Grappling with beasts, hoodlums and whip-wielding minxes, subsequently finishing them off by clobbering them over the heads with a beer bottle and smiling victoriously as they flew backwards, smacked the rain slicked ground and flickered out of the war-torn streets of rage in Sega’s classic…Streets of Rage, was only the merest taste of what violence was to fall before my eyes in later gaming years.

The next experience, after finally convincing my parents to chaperone me to the now long-defunct Apollo Video store and rent it, came in the form of Rockstar’s eponymous top-down classic Grand Theft Auto. Renting this celebrant rampager offered further jovially-framed violence, albeit far more gratuitous. Running down Elvis impersonators and weaving processions of evangelists, their pulped corpses smearing across the roads, invoked justifiably righteous adolescent joy.

Everything changed when Manhunt came along. What a humdinger. All of a sudden, committing violent deeds through the conduit of a controller felt like far less of an inconsequential joy-fest. Thanks, Rockstar!

To this day, Manhunt is still one of the most explicit, controversial videogames ever released. It was therefore unsurprising when the most licentious of British scandal sheets (hint: the rag in question took a few front-page breaks from telling about how Charles and Diana continually fought about whether to have pheasant or goose at the Sunday dinner table) leapt upon it, holding it up as exemplar of violent-media leading to violent real-life deeds when, in 2004, a claw-hammer murderer was found to have had the game among his collection and was purportedly ‘obsessed’ with it. To me, this equation felt wholly out of sync.

 Manhunt was the first game I played which made violence legitimately scary. A gritty, pitiless nightmare of a game wherein you, the player, were tasked with gruesomely dispatching thugs who had kidnapped your family, it was no colourful bash.

Cold. As. Ice.


By enacting in-game violence, inputting commands to jab the knife into the victim, or make concave their head with a baseball bat, I found myself frightened by the potential for similarly brutal acts in real life. I can’t comment on the culprit – maybe he genuinely was a doolally Sally wrongly inspired by the game – but titles like Manhunt have really only served as a deterrent for me personally; and I suspect this would be the case for most right-headed folk. Games like Manhunt always satisfied my intrigue for the macabre but provided a safe outlet for it. What if, instead of demonising games and insisting they’re tools of influence, they were viewed more as educational devices – especially so in the case of those hyper-real types – to show people the true horror of taking lives?
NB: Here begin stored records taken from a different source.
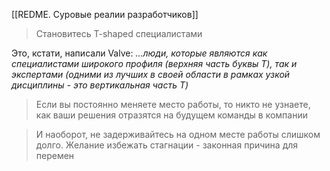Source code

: [[REDME. Суровые реалии разработчиков]]

> Становитесь T-shaped специалистами

Это, кстати, написали Valve: *...люди, которые являются как специалистами широкого профиля (верхняя часть буквы T), так и экспертами (одними из лучших в своей области в рамках узкой дисциплины - это вертикальная часть T)* 

> Если вы постоянно меняете место работы, то никто не узнаете, как ваши решения отразятся на будущем команды в компании

> И наоборот, не задерживайтесь на одном месте работы слишком долго. Желание избежать стагнации - законная причина для перемен

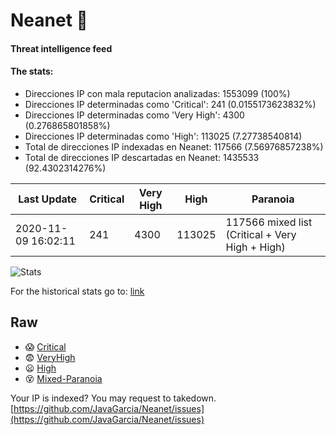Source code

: # Neanet :hocho:
#### Threat intelligence feed
#### The stats:

- Direcciones IP con mala reputacion analizadas: 1553099 (100%)
- Direcciones IP determinadas como 'Critical':  241 (0.0155173623832%)
- Direcciones IP determinadas como 'Very High':  4300 (0.276865801858%)
- Direcciones IP determinadas como 'High':  113025 (7.27738540814)
- Total de direcciones IP indexadas en Neanet:  117566 (7.56976857238%)
- Total de direcciones IP descartadas en Neanet:  1435533 (92.4302314276%)

| Last Update | Critical | Very High | High | Paranoia |
| --- | --- | --- | --- | --- |
| 2020-11-09 16:02:11 | 241 | 4300 | 113025 | 117566 mixed list (Critical + Very High + High)|

![Stats](https://docs.google.com/spreadsheets/d/e/2PACX-1vSnaNMIXVabIpDJjufMlzH7poXnshF3mgd8Is1g9ytUEzVsP5my4Trn8f-xkoLLQ38xpL3HtmUexLo6/pubchart?oid=501124687&format=image)

For the historical stats go to: [link](/stats.csv)
## Raw
- :scream: [Critical](https://raw.githubusercontent.com/JavaGarcia/Neanet/master/blacklists/neanet_critical.txt)
- :fearful: [VeryHigh](https://raw.githubusercontent.com/JavaGarcia/Neanet/master/blacklists/neanet_veryHigh.txtt)
- :frowning: [High](https://raw.githubusercontent.com/JavaGarcia/Neanet/master/blacklists/neanet_high.txt)
- :dizzy_face: [Mixed-Paranoia](https://raw.githubusercontent.com/JavaGarcia/Neanet/master/blacklists/neanet_all.txt)


Your IP is indexed? You may request to takedown. [https://github.com/JavaGarcia/Neanet/issues](https://github.com/JavaGarcia/Neanet/issues)




































































































































































































































































































































































































































































































































































































































































































































































































































































































































































































































































































































































































































































































































































































































































































































































































































































































































































































































































































































































































































































































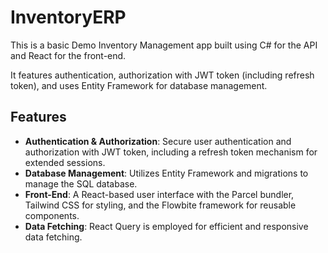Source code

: # InventoryERP

This is a basic Demo Inventory Management app built using C# for the API and React for the front-end.

It features authentication, authorization with JWT token (including refresh token), and uses Entity Framework for database management.

## Features

- **Authentication & Authorization**: Secure user authentication and authorization with JWT token, including a refresh token mechanism for extended sessions.
- **Database Management**: Utilizes Entity Framework and migrations to manage the SQL database.
- **Front-End**: A React-based user interface with the Parcel bundler, Tailwind CSS for styling, and the Flowbite framework for reusable components.
- **Data Fetching**: React Query is employed for efficient and responsive data fetching.
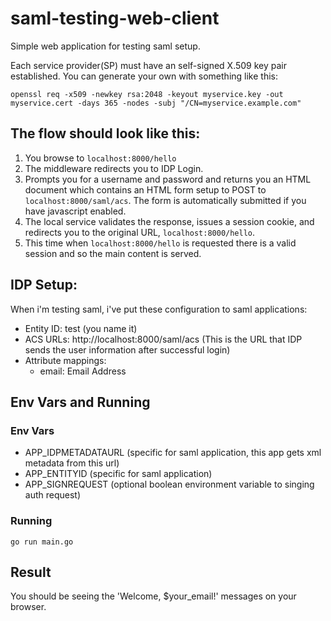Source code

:# saml-testing-web-client

Simple web application for testing saml setup.

Each service provider(SP) must have an self-signed X.509 key pair established. You can generate your own with something like this:

    openssl req -x509 -newkey rsa:2048 -keyout myservice.key -out myservice.cert -days 365 -nodes -subj "/CN=myservice.example.com"

## The flow should look like this:

1. You browse to `localhost:8000/hello`
2. The middleware redirects you to IDP Login.
3. Prompts you for a username and password and returns you an HTML document which contains an HTML form setup to POST to `localhost:8000/saml/acs`. The form is automatically submitted if you have javascript enabled.
4. The local service validates the response, issues a session cookie, and redirects you to the original URL, `localhost:8000/hello`.
5. This time when `localhost:8000/hello` is requested there is a valid session and so the main content is served.

## IDP Setup:

When i'm testing saml, i've put these configuration to saml applications:

- Entity ID: test (you name it)
- ACS URLs: http://localhost:8000/saml/acs (This is the URL that IDP sends the user information after successful login)
- Attribute mappings:
  - email: Email Address

## Env Vars and Running

### Env Vars

- APP_IDPMETADATAURL (specific for saml application, this app gets xml metadata from this url)
- APP_ENTITYID (specific for saml application)
- APP_SIGNREQUEST (optional boolean environment variable to singing auth request)


### Running

`go run main.go`

## Result

You should be seeing the 'Welcome, $your_email!' messages on your browser.
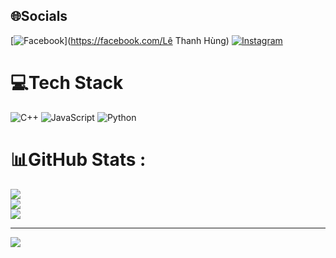 
## 🌐Socials
[![Facebook](https://img.shields.io/badge/Facebook-%231877F2.svg?logo=Facebook&logoColor=white)](https://facebook.com/Lê Thanh Hùng) [![Instagram](https://img.shields.io/badge/Instagram-%23E4405F.svg?logo=Instagram&logoColor=white)](https://instagram.com/Jenji_Henry) 

# 💻Tech Stack
![C++](https://img.shields.io/badge/c++-%2300599C.svg?style=for-the-badge&logo=c%2B%2B&logoColor=white) ![JavaScript](https://img.shields.io/badge/javascript-%23323330.svg?style=for-the-badge&logo=javascript&logoColor=%23F7DF1E) ![Python](https://img.shields.io/badge/python-3670A0?style=for-the-badge&logo=python&logoColor=ffdd54)
# 📊GitHub Stats :
![](https://github-readme-stats.vercel.app/api?username=JenjiHenry&theme=radical&hide_border=false&include_all_commits=false&count_private=false)<br/>
![](https://github-readme-streak-stats.herokuapp.com/?user=JenjiHenry&theme=radical&hide_border=false)<br/>
![](https://github-readme-stats.vercel.app/api/top-langs/?username=JenjiHenry&theme=radical&hide_border=false&include_all_commits=false&count_private=false&layout=compact)

----
[![](https://visitcount.itsvg.in/api?id=JenjiHenry&icon=8&color=0)](https://visitcount.itsvg.in)
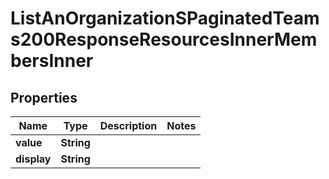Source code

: 

# ListAnOrganizationSPaginatedTeams200ResponseResourcesInnerMembersInner


## Properties

| Name | Type | Description | Notes |
|------------ | ------------- | ------------- | -------------|
|**value** | **String** |  |  |
|**display** | **String** |  |  |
Nowadays violence in games is completely normal, and even expected – it kind of always has been. Desensitisation is often viewed as a bad thing, too, but there is little evidence to support a connection between game violence and reality. For all their severance and exploding bodies and heads being lopped off, games have made violence a spectacle to a dying degree. Violence in games is just another haircut in the real world, or a ride on a train; and that’s just dandy.

What do you think, Crashers?! Does unleashing violent chaos in a game function more as simple stress-reliever or serve as the impetus to go outside and engage in a real-world killing spree?